WHAT YOU NEED TO DO: Which lines of the data include the string "throughput"? List them all.
━━━━━ DATASET ━━━━━
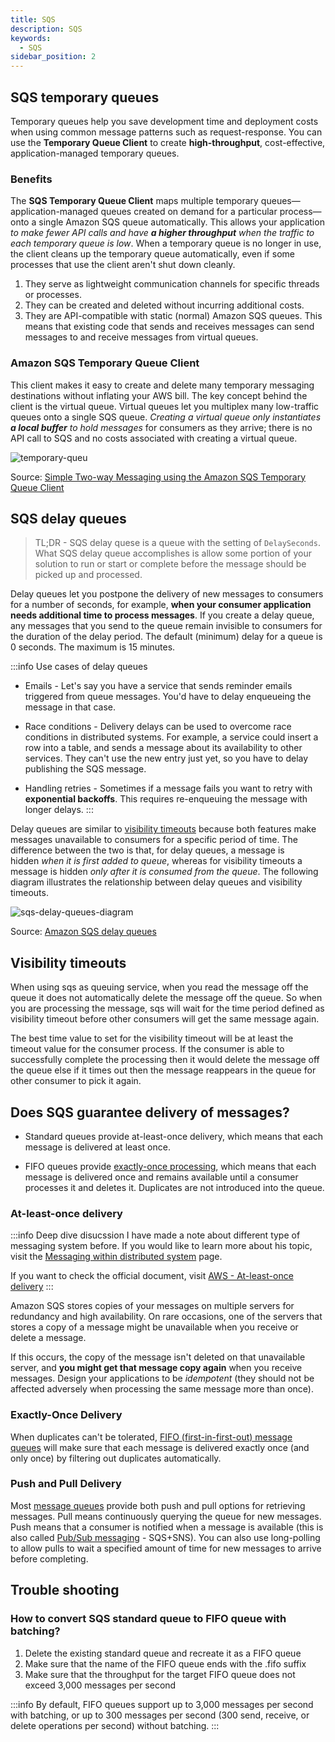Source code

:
 ```yaml
---
title: SQS
description: SQS
keywords:
  - SQS
sidebar_position: 2
---
```



## SQS temporary queues 

Temporary queues help you save development time and deployment costs when using common message patterns such as request-response. You can use the **Temporary Queue Client** to create **high-throughput**, cost-effective, application-managed temporary queues.

### Benefits

The **SQS Temporary Queue Client** maps multiple temporary queues—application-managed queues created on demand for a particular process—onto a single Amazon SQS queue automatically. This allows your application *to make fewer API calls and have **a higher throughput** when the traffic to each temporary queue is low*. When a temporary queue is no longer in use, the client cleans up the temporary queue automatically, even if some processes that use the client aren't shut down cleanly.

1. They serve as lightweight communication channels for specific threads or processes.
2. They can be created and deleted without incurring additional costs.
3. They are API-compatible with static (normal) Amazon SQS queues. This means that existing code that sends and receives messages can send messages to and receive messages from virtual queues.

### Amazon SQS Temporary Queue Client

This client makes it easy to create and delete many temporary messaging destinations without inflating your AWS bill. The key concept behind the client is the virtual queue. Virtual queues let you multiplex many low-traffic queues onto a single SQS queue. *Creating a virtual queue only instantiates **a local buffer** to hold messages* for consumers as they arrive; there is no API call to SQS and no costs associated with creating a virtual queue.


![temporary-queu](/img/aws/integration-messaging/temporary-queue.png)

Source: [Simple Two-way Messaging using the Amazon SQS Temporary Queue Client](https://aws.amazon.com/blogs/compute/simple-two-way-messaging-using-the-amazon-sqs-temporary-queue-client/)


## SQS delay queues

> TL;DR - SQS delay quese is a queue with the setting of `DelaySeconds`. What SQS delay queue accomplishes is allow some portion of your solution to run or start or complete before the message should be picked up and processed.

Delay queues let you postpone the delivery of new messages to consumers for a number of seconds, for example, **when your consumer application needs additional time to process messages**. If you create a delay queue, any messages that you send to the queue remain invisible to consumers for the duration of the delay period. The default (minimum) delay for a queue is 0 seconds. The maximum is 15 minutes.

:::info Use cases of delay queues
- Emails - Let's say you have a service that sends reminder emails triggered from queue messages. You'd have to delay enqueueing the message in that case.

- Race conditions - Delivery delays can be used to overcome race conditions in distributed systems. For example, a service could insert a row into a table, and sends a message about its availability to other services. They can't use the new entry just yet, so you have to delay publishing the SQS message.

- Handling retries - Sometimes if a message fails you want to retry with **exponential backoffs**. This requires re-enqueuing the message with longer delays.
:::

Delay queues are similar to [visibility timeouts](https://docs.aws.amazon.com/AWSSimpleQueueService/latest/SQSDeveloperGuide/sqs-visibility-timeout.html) because both features make messages unavailable to consumers for a specific period of time. The difference between the two is that, for delay queues, a message is hidden *when it is first added to queue*, whereas for visibility timeouts a message is hidden *only after it is consumed from the queue*. The following diagram illustrates the relationship between delay queues and visibility timeouts.

![sqs-delay-queues-diagram](/img/aws/integration-messaging/sqs-delay-queues-diagram.png)

Source: [Amazon SQS delay queues](https://docs.aws.amazon.com/AWSSimpleQueueService/latest/SQSDeveloperGuide/sqs-delay-queues.html)


## Visibility timeouts

When using sqs as queuing service, when you read the message off the queue it does not automatically delete the message off the queue. So when you are processing the message, sqs will wait for the time period defined as visibility timeout before other consumers will get the same message again.

The best time value to set for the visibility timeout will be at least the timeout value for the consumer process. If the consumer is able to successfully complete the processing then it would delete the message off the queue else if it times out then the message reappears in the queue for other consumer to pick it again.

## Does SQS guarantee delivery of messages?

- Standard queues provide at-least-once delivery, which means that each message is delivered at least once.

- FIFO queues provide [exactly-once processing](https://docs.aws.amazon.com/AWSSimpleQueueService/latest/SQSDeveloperGuide/FIFO-queues.html#FIFO-queues-exactly-once-processing), which means that each message is delivered once and remains available until a consumer processes it and deletes it. Duplicates are not introduced into the queue.
### At-least-once delivery

:::info Deep dive disucssion
I have made a note about different type of messaging system before. If you would like to learn more about his topic, visit the [Messaging within distributed system](/tech-concepts/software-development/messaging/overview) page.

If you want to check the official document, visit [AWS - At-least-once delivery](https://docs.aws.amazon.com/AWSSimpleQueueService/latest/SQSDeveloperGuide/standard-queues.html#standard-queues-at-least-once-delivery)
:::

Amazon SQS stores copies of your messages on multiple servers for redundancy and high availability. On rare occasions, one of the servers that stores a copy of a message might be unavailable when you receive or delete a message.

If this occurs, the copy of the message isn't deleted on that unavailable server, and **you might get that message copy again** when you receive messages. Design your applications to be *idempotent* (they should not be affected adversely when processing the same message more than once).


### Exactly-Once Delivery

When duplicates can't be tolerated, [FIFO (first-in-first-out) message queues](https://aws.amazon.com/sqs/) will make sure that each message is delivered exactly once (and only once) by filtering out duplicates automatically.


### Push and Pull Delivery

Most [message queues](https://aws.amazon.com/sqs/) provide both push and pull options for retrieving messages. Pull means continuously querying the queue for new messages. Push means that a consumer is notified when a message is available (this is also called [Pub/Sub messaging](https://aws.amazon.com/pub-sub-messaging/) - SQS+SNS). You can also use long-polling to allow pulls to wait a specified amount of time for new messages to arrive before completing.


## Trouble shooting

### How to convert SQS standard queue to FIFO queue with batching?

1. Delete the existing standard queue and recreate it as a FIFO queue
2. Make sure that the name of the FIFO queue ends with the .fifo suffix
3. Make sure that the throughput for the target FIFO queue does not exceed 3,000 messages per second

:::info
By default, FIFO queues support up to 3,000 messages per second with batching, or up to 300 messages per second (300 send, receive, or delete operations per second) without batching. 
:::


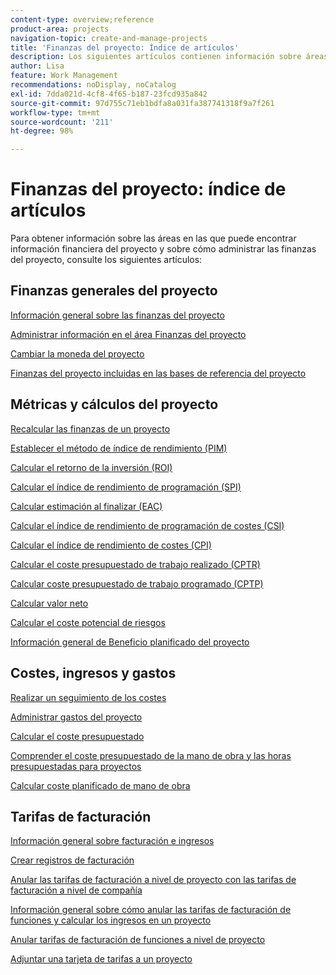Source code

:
 ```yaml
---
content-type: overview;reference
product-area: projects
navigation-topic: create-and-manage-projects
title: 'Finanzas del proyecto: Índice de artículos'
description: Los siguientes artículos contienen información sobre áreas en las que puede encontrar información financiera del proyecto y sobre cómo administrar las finanzas del mismo.
author: Lisa
feature: Work Management
recommendations: noDisplay, noCatalog
exl-id: 7dda021d-4cf8-4f65-b187-23fcd935a842
source-git-commit: 97d755c71eb1bdfa8a031fa387741318f9a7f261
workflow-type: tm+mt
source-wordcount: '211'
ht-degree: 98%

---
```


# Finanzas del proyecto: índice de artículos

<!-- Audited: 5/2025 -->

Para obtener información sobre las áreas en las que puede encontrar información financiera del proyecto y sobre cómo administrar las finanzas del proyecto, consulte los siguientes artículos:

## Finanzas generales del proyecto

[Información general sobre las finanzas del proyecto](../../../manage-work/projects/project-finances/project-finances-overview-1.md)

[Administrar información en el área Finanzas del proyecto](../../../manage-work/projects/project-finances/manage-project-finance-area.md)

[Cambiar la moneda del proyecto](../../../manage-work/projects/project-finances/change-project-currency.md)

[Finanzas del proyecto incluidas en las bases de referencia del proyecto](../../../manage-work/projects/project-finances/project-finances-included-in-project-baselines.md)

## Métricas y cálculos del proyecto

[Recalcular las finanzas de un proyecto](../../../manage-work/projects/project-finances/recalculate-project-finances.md)

[Establecer el método de índice de rendimiento (PIM)](../../../manage-work/projects/project-finances/set-pim.md)

[Calcular el retorno de la inversión (ROI)](../../../manage-work/projects/project-finances/calculate-roi.md)

[Calcular el índice de rendimiento de programación (SPI)](../../../manage-work/projects/project-finances/calculate-spi.md)

[Calcular estimación al finalizar (EAC)](../../../manage-work/projects/project-finances/calculate-eac.md)

[Calcular el índice de rendimiento de programación de costes (CSI)](../../../manage-work/projects/project-finances/calculate-csi.md)

[Calcular el índice de rendimiento de costes (CPI)](../../../manage-work/projects/project-finances/calculate-cpi.md)

[Calcular el coste presupuestado de trabajo realizado (CPTR)](../../../manage-work/projects/project-finances/calculate-bcwp.md)

[Calcular coste presupuestado de trabajo programado (CPTP)](../../../manage-work/projects/project-finances/calculate-bcws.md)

[Calcular valor neto](../../../manage-work/projects/project-finances/calculate-net-value.md)

[Calcular el coste potencial de riesgos](../../../manage-work/projects/project-finances/potential-risk-cost.md)

[Información general de Beneficio planificado del proyecto](../../../manage-work/projects/project-finances/project-planned-benefit.md)

## Costes, ingresos y gastos

[Realizar un seguimiento de los costes](../../../manage-work/projects/project-finances/track-costs.md)

[Administrar gastos del proyecto](../../../manage-work/projects/project-finances/manage-project-expenses.md)

[Calcular el coste presupuestado](../../../manage-work/projects/project-finances/budgeted-cost.md)

[Comprender el coste presupuestado de la mano de obra y las horas presupuestadas para proyectos](../../../manage-work/projects/project-finances/budgeted-labor-cost.md)

[Calcular coste planificado de mano de obra](../../../manage-work/projects/project-finances/planned-labor-cost.md)

<!--
<p data-mc-conditions="QuicksilverOrClassic.Quicksilver,QuicksilverOrClassic.Draft mode"><a href="../../../manage-work/projects/project-finances/export-billing-record-details.md" class="MCXref xref" xrefformat="{para}">Export billing record details as a PDF file</a> </p>
-->

<!--
<p data-mc-conditions="QuicksilverOrClassic.Draft mode"><a href="../../../manage-work/projects/project-finances/how-workfront-calculates-finances.md" class="MCXref xref" xrefformat="{para}">How Adobe Workfront calculates finances </a> </p>
-->

## Tarifas de facturación

[Información general sobre facturación e ingresos](../../../manage-work/projects/project-finances/billing-and-revenue-overview.md)

[Crear registros de facturación](../../../manage-work/projects/project-finances/create-billing-records.md)

[Anular las tarifas de facturación a nivel de proyecto con las tarifas de facturación a nivel de compañía](../../../manage-work/projects/project-finances/override-project-level-with-company-level-billing-rates.md)

[Información general sobre cómo anular las tarifas de facturación de funciones y calcular los ingresos en un proyecto](../../../manage-work/projects/project-finances/override-role-billing-rates-and-calculate-project-revenue.md)

[Anular tarifas de facturación de funciones a nivel de proyecto](../../../manage-work/projects/project-finances/override-job-role-billing-rates-at-the-project-level.md)

[Adjuntar una tarjeta de tarifas a un proyecto](/help/quicksilver/manage-work/projects/project-finances/attach-rate-card-to-project.md)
━━━━━
SOLUTION FOR THIS TASK:
Temporary queues help you save development time and deployment costs when using common message patterns such as request-response. You can use the **Temporary Queue Client** to create **high-throughput**, cost-effective, application-managed temporary queues.
The **SQS Temporary Queue Client** maps multiple temporary queues—application-managed queues created on demand for a particular process—onto a single Amazon SQS queue automatically. This allows your application *to make fewer API calls and have **a higher throughput** when the traffic to each temporary queue is low*. When a temporary queue is no longer in use, the client cleans up the temporary queue automatically, even if some processes that use the client aren't shut down cleanly.
3. Make sure that the throughput for the target FIFO queue does not exceed 3,000 messages per second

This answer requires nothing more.